Pelvic pain may be a silent burden for a significant amount of premenopausal women, a study published today in Human Reproduction claims.

Researchers from the National Institutes of Health and the University of Utah School of Medicine interviewed more than 400 women between the ages of 18 to 44 who visited one of 14 different surgical centers about where and how often they experienced pain. Over 30 percent of those polled reported experiencing chronic, often cyclical, pelvic pain in the past six months.

And though two-thirds of these women were set to receive surgery because of a pre-existing gynecological condition, such as endometriosis, a relatively high percentage of those with no such condition reported chronic pelvic pain too — about 30 percent for the latter group.

"Our study suggests that many reproductive-age women are experiencing but not reporting some form of pelvic pain," said lead author Dr. Karen Schliep, a member of the Division of Intramural Population Health Research at NIH's Eunice Kennedy Shriver National Institute of Child Health and Human Development, in a statement. "If they aren't doing so already, gynecologists may want to ask their patients if they're experiencing pain, as well as the type and precise location of the pain, and offer treatment as appropriate. Similarly, women should let their doctors know if they're in pain."

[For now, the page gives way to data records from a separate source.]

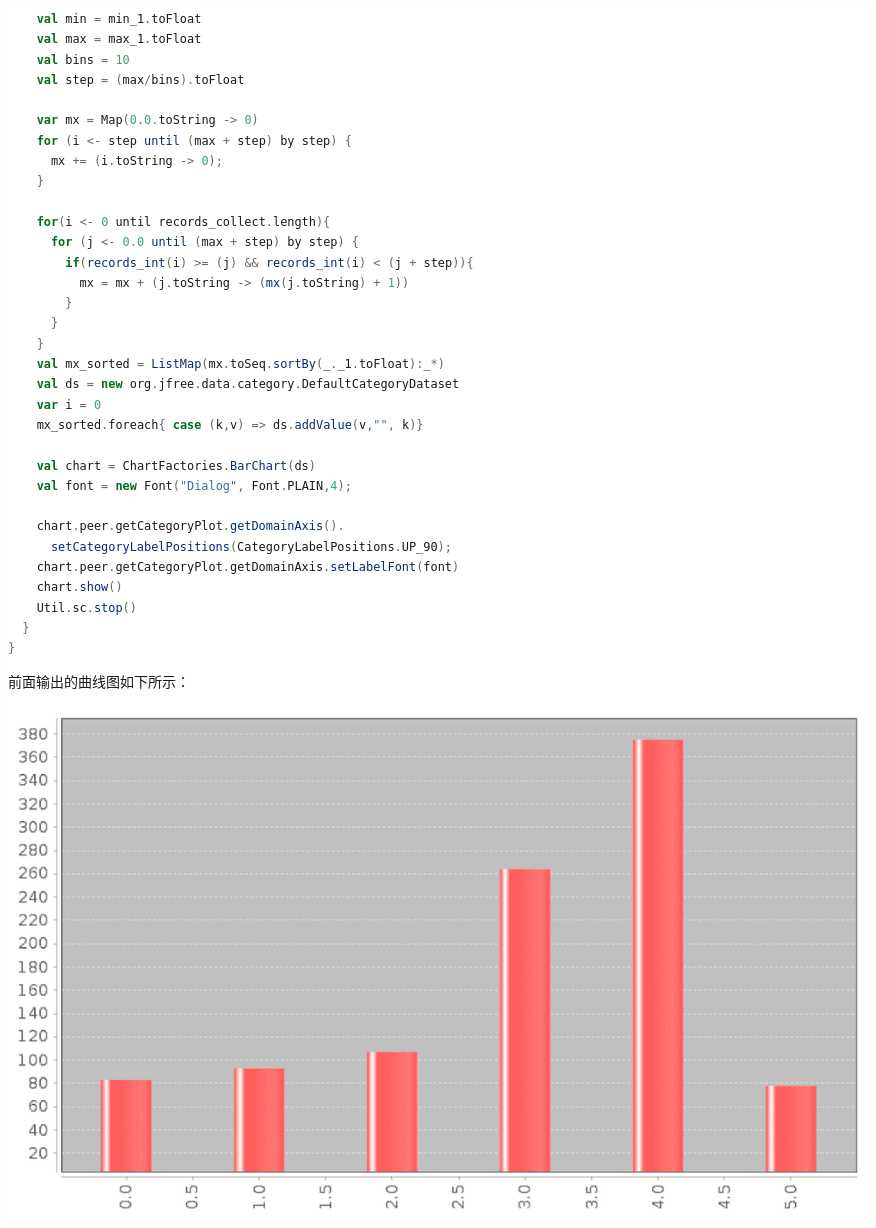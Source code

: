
 ```scala
    val min = min_1.toFloat 
    val max = max_1.toFloat 
    val bins = 10 
    val step = (max/bins).toFloat 

    var mx = Map(0.0.toString -> 0) 
    for (i <- step until (max + step) by step) { 
      mx += (i.toString -> 0); 
    } 

    for(i <- 0 until records_collect.length){ 
      for (j <- 0.0 until (max + step) by step) { 
        if(records_int(i) >= (j) && records_int(i) < (j + step)){ 
          mx = mx + (j.toString -> (mx(j.toString) + 1)) 
        } 
      } 
    } 
    val mx_sorted = ListMap(mx.toSeq.sortBy(_._1.toFloat):_*) 
    val ds = new org.jfree.data.category.DefaultCategoryDataset 
    var i = 0 
    mx_sorted.foreach{ case (k,v) => ds.addValue(v,"", k)} 

    val chart = ChartFactories.BarChart(ds) 
    val font = new Font("Dialog", Font.PLAIN,4); 

    chart.peer.getCategoryPlot.getDomainAxis(). 
      setCategoryLabelPositions(CategoryLabelPositions.UP_90); 
    chart.peer.getCategoryPlot.getDomainAxis.setLabelFont(font) 
    chart.show() 
    Util.sc.stop() 
  } 
} 

```

前面输出的曲线图如下所示：

![](img/image_07_006.png)
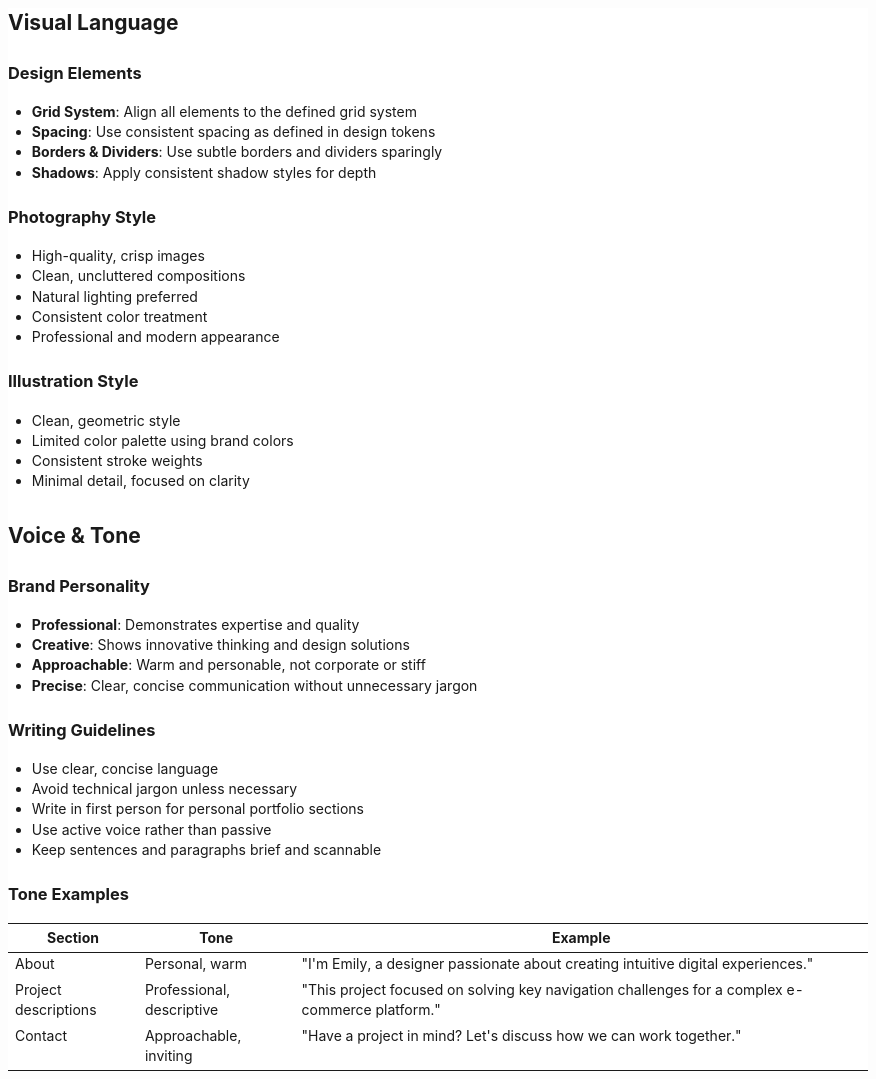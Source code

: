 ## Visual Language

### Design Elements

- **Grid System**: Align all elements to the defined grid system
- **Spacing**: Use consistent spacing as defined in design tokens
- **Borders & Dividers**: Use subtle borders and dividers sparingly
- **Shadows**: Apply consistent shadow styles for depth

### Photography Style

- High-quality, crisp images
- Clean, uncluttered compositions
- Natural lighting preferred
- Consistent color treatment
- Professional and modern appearance

### Illustration Style

- Clean, geometric style
- Limited color palette using brand colors
- Consistent stroke weights
- Minimal detail, focused on clarity

## Voice & Tone

### Brand Personality

- **Professional**: Demonstrates expertise and quality
- **Creative**: Shows innovative thinking and design solutions
- **Approachable**: Warm and personable, not corporate or stiff
- **Precise**: Clear, concise communication without unnecessary jargon

### Writing Guidelines

- Use clear, concise language
- Avoid technical jargon unless necessary
- Write in first person for personal portfolio sections
- Use active voice rather than passive
- Keep sentences and paragraphs brief and scannable

### Tone Examples

| Section | Tone | Example |
|---------|------|---------|
| About | Personal, warm | "I'm Emily, a designer passionate about creating intuitive digital experiences." |
| Project descriptions | Professional, descriptive | "This project focused on solving key navigation challenges for a complex e-commerce platform." |
| Contact | Approachable, inviting | "Have a project in mind? Let's discuss how we can work together." |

Women suffering from endometriosis, a condition where the cells that line the uterus mistakenly end up in other parts of the body, often surrounding the ovaries or the pelvis, were the most likely to encounter chronic pelvic pain, at over 40 percent, and for that pain to be especially severe. They were more likely to report pain during sex or a bowel movement and experienced more menstrual cramps.

In endometriosis, the misplaced cells continue to respond to the same monthly cues that signal the uterine lining to build up and then break down. But because these cells are awkwardly positioned and unable to be flushed out of the body through menstruation, they can inadvertently cause their owner bouts of intense pain, scarring, and even infertility.

The women sought surgery to remove suspect lumps from their pelvis, undergo tubal sterilization, or because of their existing pain, infertility, or problems with maintaining a regular period. That distinction might dampen the ability to interpret this study in broader terms. Women who are already in need of extra gynecological care might be more likely to be suffering from pelvic pain than the general population.

Still, the study does highlight the need to better evaluate and communicate with any woman who walk into a gynecologist's office. And to reassure women that their pelvic pain isn’t something they need to shoulder alone.